Google undaunted by loss of Facebook to rival
Unfazed by rival Microsoft winning a race to partner with online phenomenon Facebook, Google wooed analysts Wednesday with plans to wring even more riches from the Internet.
Microsoft will take a $240 million stake in wildly popular social-networking website Facebook as part of an expansion of a strategic alliance of the two firms.
Microsoft will become the exclusive third-party advertising partner for Facebook, and will begin to sell advertising for Facebook internationally in addition to the United States.
Executives at Google, which vied with Microsoft for nearly a year for a business tie-up with Facebook, were in the midst of an annual briefing day for analysts when the deal was announced.
"There are plenty of companies using the notion of social community," Google Chief Executive Eric Schmidt said during the gathering at the Internet giant's headquarters in Mountain View, California.
"It is pretty obvious people will be members of multiple networks; which is why our world won't collapse with any one network."
Schmidt declined to discuss Microsoft's deal with Facebook or rampant rumors about Google planning to release an advertising-supported mobile "G-phone".
"I'm using the iPhone," quipped Schmidt, who is on the board of iPhone-maker Apple Inc.
Schmidt confirmed that Google is likely to bid for the 700 megahertz broadcast spectrum to be auctioned off by the US Federal Communications Commission (FCC).
"It is perfectly possible the best strategy will be to bid with one or several partners," said the company's CEO.
Schmidt, Google co-founder Serge Brin at his side, vowed that Google wouldn't buy a broadcast spectrum, build a telephone network and take to selling an array of mobile devices.
"We are not planning on getting into the telephony business," Schmidt said.
"The auction is a tactic to an outcome and the outcome is end user choice."

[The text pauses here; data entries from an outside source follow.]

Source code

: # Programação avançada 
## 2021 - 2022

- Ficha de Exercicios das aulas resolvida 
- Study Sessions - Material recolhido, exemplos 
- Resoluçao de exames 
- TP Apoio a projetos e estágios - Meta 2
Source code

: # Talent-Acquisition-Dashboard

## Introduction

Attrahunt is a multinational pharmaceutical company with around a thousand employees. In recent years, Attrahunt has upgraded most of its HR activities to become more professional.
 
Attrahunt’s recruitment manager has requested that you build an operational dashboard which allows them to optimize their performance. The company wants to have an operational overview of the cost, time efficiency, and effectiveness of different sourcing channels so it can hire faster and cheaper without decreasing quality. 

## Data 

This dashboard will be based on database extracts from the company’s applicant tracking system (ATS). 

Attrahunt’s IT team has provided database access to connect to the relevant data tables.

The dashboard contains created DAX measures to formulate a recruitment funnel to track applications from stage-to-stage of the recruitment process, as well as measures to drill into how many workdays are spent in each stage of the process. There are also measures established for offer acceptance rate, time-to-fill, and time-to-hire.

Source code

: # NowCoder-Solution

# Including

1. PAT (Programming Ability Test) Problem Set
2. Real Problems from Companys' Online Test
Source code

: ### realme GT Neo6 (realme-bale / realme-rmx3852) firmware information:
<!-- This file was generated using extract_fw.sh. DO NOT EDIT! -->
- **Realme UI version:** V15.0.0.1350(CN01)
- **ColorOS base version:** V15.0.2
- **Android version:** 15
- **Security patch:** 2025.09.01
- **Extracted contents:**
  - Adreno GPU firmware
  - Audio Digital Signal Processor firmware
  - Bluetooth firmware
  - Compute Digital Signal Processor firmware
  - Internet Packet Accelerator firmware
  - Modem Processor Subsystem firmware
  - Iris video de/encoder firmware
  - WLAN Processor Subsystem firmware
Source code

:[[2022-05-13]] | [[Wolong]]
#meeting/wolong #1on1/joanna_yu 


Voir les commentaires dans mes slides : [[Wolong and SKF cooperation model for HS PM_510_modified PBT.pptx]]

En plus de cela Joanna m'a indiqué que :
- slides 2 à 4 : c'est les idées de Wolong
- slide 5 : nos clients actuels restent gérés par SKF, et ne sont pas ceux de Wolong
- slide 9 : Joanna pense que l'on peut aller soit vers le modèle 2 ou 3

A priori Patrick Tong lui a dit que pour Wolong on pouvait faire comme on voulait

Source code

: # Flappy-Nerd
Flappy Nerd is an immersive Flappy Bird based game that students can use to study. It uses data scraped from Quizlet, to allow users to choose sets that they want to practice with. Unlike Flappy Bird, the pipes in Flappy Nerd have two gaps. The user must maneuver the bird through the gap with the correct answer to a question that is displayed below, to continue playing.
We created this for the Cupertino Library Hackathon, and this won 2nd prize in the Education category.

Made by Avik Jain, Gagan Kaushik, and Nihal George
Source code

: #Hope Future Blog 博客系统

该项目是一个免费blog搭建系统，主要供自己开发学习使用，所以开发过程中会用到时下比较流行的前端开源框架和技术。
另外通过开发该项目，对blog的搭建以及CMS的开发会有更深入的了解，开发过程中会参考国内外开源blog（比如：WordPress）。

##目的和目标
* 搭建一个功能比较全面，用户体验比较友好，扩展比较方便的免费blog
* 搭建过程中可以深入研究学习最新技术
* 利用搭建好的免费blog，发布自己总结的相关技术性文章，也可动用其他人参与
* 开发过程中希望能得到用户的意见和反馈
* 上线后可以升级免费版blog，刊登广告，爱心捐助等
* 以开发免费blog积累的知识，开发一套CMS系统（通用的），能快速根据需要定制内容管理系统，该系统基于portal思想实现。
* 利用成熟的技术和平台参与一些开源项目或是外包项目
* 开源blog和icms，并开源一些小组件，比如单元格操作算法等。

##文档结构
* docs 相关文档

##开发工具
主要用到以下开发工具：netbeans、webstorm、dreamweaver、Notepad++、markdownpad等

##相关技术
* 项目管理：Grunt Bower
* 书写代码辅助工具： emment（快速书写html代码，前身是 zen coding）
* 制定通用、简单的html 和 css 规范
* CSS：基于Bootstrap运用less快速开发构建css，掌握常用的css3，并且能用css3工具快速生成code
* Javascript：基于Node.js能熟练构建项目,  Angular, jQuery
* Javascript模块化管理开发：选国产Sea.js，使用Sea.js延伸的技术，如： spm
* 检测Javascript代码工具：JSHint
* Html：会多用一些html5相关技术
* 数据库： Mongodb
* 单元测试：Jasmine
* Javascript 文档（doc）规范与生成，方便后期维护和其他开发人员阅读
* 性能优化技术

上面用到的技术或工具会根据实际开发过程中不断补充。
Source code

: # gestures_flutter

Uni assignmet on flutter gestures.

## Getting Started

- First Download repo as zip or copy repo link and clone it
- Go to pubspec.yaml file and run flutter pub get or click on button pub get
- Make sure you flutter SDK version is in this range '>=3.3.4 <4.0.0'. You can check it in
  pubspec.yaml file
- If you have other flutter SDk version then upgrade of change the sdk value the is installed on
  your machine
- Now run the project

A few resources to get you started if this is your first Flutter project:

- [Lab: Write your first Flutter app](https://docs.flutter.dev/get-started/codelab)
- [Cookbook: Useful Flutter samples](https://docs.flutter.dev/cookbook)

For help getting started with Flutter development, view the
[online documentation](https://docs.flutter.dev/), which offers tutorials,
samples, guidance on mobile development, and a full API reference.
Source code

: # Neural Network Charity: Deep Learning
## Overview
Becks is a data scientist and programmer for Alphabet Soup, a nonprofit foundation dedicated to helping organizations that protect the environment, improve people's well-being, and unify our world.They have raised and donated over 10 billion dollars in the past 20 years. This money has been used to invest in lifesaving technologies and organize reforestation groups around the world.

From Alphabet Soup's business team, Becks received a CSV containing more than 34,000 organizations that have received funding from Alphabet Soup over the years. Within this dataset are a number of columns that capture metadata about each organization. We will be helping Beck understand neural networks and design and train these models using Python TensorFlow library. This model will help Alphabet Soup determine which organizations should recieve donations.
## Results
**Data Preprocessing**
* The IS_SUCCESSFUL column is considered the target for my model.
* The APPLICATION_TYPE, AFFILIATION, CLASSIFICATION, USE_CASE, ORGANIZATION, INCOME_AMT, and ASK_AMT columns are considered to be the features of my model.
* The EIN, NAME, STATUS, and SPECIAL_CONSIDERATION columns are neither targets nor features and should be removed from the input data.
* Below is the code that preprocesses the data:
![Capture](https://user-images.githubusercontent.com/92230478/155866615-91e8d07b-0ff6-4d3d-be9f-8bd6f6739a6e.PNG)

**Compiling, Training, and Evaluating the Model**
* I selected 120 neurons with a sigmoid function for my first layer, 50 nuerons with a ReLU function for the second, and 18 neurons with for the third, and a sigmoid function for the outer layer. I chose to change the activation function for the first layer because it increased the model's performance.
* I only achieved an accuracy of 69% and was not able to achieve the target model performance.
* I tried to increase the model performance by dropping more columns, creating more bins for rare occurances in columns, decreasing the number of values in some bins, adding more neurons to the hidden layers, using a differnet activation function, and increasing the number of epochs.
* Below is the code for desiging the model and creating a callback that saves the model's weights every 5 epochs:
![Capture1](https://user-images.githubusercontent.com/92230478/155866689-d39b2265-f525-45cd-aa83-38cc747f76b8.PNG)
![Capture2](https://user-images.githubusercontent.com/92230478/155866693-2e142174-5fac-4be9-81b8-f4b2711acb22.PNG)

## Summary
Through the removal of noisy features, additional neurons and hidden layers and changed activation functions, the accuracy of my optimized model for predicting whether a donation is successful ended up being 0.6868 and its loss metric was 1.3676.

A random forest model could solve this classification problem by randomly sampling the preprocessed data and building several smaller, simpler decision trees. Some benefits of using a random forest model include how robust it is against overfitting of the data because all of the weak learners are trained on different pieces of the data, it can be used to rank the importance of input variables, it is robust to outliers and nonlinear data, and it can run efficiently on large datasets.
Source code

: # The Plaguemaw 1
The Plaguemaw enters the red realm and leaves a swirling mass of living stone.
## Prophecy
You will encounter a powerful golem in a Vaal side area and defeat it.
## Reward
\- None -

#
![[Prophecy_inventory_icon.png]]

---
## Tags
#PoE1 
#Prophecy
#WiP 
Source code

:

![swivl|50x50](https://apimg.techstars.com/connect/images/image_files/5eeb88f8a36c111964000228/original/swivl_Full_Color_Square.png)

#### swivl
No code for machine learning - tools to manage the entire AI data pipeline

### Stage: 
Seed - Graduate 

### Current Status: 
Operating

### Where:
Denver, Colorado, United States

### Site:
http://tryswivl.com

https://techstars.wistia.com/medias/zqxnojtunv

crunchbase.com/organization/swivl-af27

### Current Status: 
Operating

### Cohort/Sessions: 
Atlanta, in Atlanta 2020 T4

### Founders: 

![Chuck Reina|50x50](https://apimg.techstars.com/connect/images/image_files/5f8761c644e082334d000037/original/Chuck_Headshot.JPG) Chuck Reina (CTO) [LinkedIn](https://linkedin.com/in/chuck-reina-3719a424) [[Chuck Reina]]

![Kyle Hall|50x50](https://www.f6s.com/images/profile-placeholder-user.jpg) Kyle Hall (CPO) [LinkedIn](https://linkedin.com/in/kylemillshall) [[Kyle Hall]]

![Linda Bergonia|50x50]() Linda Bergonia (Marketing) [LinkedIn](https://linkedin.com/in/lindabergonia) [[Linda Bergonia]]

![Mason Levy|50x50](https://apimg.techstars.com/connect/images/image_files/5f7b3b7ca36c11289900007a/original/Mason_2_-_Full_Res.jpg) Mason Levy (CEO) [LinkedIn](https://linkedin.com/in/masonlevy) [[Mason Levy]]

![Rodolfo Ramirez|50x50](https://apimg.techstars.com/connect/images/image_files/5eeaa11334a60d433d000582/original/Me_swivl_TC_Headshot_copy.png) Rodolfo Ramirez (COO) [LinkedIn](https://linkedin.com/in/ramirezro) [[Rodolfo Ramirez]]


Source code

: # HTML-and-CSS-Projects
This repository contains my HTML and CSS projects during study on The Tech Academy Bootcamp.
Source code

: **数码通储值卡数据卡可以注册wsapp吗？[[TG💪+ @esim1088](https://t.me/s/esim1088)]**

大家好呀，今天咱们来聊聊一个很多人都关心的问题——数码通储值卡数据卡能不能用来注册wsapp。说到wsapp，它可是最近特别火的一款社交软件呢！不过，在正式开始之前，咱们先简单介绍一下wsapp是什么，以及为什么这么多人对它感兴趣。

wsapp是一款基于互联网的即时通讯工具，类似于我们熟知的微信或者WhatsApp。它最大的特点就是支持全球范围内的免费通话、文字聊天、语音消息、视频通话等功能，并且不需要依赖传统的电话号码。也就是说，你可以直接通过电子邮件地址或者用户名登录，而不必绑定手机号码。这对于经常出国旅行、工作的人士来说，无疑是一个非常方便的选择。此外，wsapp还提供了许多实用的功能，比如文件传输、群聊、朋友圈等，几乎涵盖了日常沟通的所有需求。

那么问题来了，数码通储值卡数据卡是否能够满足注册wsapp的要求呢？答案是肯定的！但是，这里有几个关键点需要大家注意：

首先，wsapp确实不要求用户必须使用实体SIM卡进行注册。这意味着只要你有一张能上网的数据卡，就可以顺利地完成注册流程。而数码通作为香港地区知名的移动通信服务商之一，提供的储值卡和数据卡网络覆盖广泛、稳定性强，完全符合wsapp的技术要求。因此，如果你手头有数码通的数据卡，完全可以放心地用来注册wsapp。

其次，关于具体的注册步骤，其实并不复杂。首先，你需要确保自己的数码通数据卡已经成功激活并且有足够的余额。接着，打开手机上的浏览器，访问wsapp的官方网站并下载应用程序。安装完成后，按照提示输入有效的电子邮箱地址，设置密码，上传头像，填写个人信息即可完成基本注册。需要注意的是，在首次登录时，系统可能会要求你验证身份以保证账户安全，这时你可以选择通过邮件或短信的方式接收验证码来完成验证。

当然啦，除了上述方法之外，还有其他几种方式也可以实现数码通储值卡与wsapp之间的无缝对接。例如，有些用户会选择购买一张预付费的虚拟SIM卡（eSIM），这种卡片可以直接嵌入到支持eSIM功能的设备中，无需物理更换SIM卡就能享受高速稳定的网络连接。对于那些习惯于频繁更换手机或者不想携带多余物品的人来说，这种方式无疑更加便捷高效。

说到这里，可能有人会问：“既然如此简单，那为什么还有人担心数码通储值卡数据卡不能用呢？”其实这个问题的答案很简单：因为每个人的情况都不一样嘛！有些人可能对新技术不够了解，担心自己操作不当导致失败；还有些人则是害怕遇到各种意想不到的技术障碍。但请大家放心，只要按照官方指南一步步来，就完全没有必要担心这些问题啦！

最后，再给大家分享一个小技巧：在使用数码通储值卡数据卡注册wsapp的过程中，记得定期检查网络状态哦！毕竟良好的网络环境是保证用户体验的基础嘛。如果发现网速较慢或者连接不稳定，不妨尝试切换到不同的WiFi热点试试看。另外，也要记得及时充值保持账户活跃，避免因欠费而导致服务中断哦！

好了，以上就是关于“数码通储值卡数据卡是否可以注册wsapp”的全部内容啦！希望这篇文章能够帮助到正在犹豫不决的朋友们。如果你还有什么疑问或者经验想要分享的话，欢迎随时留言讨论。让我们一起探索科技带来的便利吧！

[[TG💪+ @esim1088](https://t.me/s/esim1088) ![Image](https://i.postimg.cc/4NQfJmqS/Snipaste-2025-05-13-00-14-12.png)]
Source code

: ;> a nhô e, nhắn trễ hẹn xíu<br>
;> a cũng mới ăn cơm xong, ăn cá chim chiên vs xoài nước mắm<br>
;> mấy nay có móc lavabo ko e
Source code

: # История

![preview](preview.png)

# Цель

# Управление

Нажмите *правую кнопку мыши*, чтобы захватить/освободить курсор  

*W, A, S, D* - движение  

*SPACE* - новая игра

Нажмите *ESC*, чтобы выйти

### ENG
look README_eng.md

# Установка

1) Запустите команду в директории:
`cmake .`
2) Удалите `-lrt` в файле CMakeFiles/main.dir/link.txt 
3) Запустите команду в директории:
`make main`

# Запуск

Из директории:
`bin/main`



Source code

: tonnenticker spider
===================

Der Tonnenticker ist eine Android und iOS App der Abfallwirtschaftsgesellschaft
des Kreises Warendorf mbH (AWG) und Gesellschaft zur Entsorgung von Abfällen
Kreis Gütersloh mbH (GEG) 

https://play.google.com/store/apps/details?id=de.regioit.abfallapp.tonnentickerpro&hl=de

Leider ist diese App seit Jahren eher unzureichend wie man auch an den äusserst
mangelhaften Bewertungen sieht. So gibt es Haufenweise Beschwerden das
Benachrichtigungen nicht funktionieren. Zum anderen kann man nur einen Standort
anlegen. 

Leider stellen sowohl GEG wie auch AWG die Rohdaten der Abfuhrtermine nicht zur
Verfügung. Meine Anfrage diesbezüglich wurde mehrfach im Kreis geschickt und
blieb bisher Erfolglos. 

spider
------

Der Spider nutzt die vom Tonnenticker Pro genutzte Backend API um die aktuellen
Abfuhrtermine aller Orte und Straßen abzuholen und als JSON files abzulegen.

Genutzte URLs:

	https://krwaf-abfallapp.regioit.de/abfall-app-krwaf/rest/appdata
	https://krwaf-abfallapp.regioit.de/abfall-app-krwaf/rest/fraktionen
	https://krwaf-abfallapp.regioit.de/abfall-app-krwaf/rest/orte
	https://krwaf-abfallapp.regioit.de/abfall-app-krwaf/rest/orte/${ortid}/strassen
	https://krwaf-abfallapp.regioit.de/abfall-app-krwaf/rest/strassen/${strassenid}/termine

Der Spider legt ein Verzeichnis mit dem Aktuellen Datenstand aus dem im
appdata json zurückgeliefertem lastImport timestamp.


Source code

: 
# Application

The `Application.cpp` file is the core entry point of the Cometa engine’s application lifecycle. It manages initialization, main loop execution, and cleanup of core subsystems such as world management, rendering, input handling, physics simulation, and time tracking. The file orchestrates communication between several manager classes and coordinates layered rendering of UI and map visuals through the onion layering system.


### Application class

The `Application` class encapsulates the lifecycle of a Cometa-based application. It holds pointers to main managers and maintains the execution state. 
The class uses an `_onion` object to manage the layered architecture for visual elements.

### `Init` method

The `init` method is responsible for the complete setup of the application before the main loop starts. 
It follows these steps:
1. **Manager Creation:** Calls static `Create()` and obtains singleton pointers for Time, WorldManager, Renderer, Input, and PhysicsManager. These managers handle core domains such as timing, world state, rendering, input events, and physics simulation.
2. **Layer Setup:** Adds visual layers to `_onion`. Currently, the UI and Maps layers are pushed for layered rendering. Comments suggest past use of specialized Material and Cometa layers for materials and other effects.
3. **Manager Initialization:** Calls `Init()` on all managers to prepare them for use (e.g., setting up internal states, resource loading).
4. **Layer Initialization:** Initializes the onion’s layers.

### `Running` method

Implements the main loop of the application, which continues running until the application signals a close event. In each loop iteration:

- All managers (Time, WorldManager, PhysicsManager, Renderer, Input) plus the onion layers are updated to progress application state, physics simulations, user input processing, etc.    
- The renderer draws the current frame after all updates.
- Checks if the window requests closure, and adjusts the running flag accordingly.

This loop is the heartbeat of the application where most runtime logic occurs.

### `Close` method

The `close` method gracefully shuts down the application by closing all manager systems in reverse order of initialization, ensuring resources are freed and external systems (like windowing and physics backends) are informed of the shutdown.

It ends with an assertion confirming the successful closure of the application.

Google promised the FCC it will bid at least a minimum bid of $4.65 billion if rules of the spectrum sale guarantee open access to Internet firms.
Schmidt said Google has no plans for a stock split, which would double the number of shares but halve the price.
"We'd rather have investors who do the arithmetic than those who are buying just on price," Brin said of Google stock, which was $675.30 a share in after-hours trading.
Schmidt is optimistic that US and European Union regulators will clear Google's purchase of online ad-targeting firm DoubleClick, which it made a deal to buy after winning a bidding war against Microsoft.
Google showcased young talent for analysts by having product team leaders wearing T-shirts or sweatshirts with their college names demonstrate slick software tools.
"Googler" Paul McDonald had the room full of analysts stand, place hands over hearts and join him in a "Pledge of Allegiance to the Web".
Analysts left the "Googleplex" saying that while they heard nothing surprising they expected Google to continue cashing in on its expertise in matching advertising to online search queries.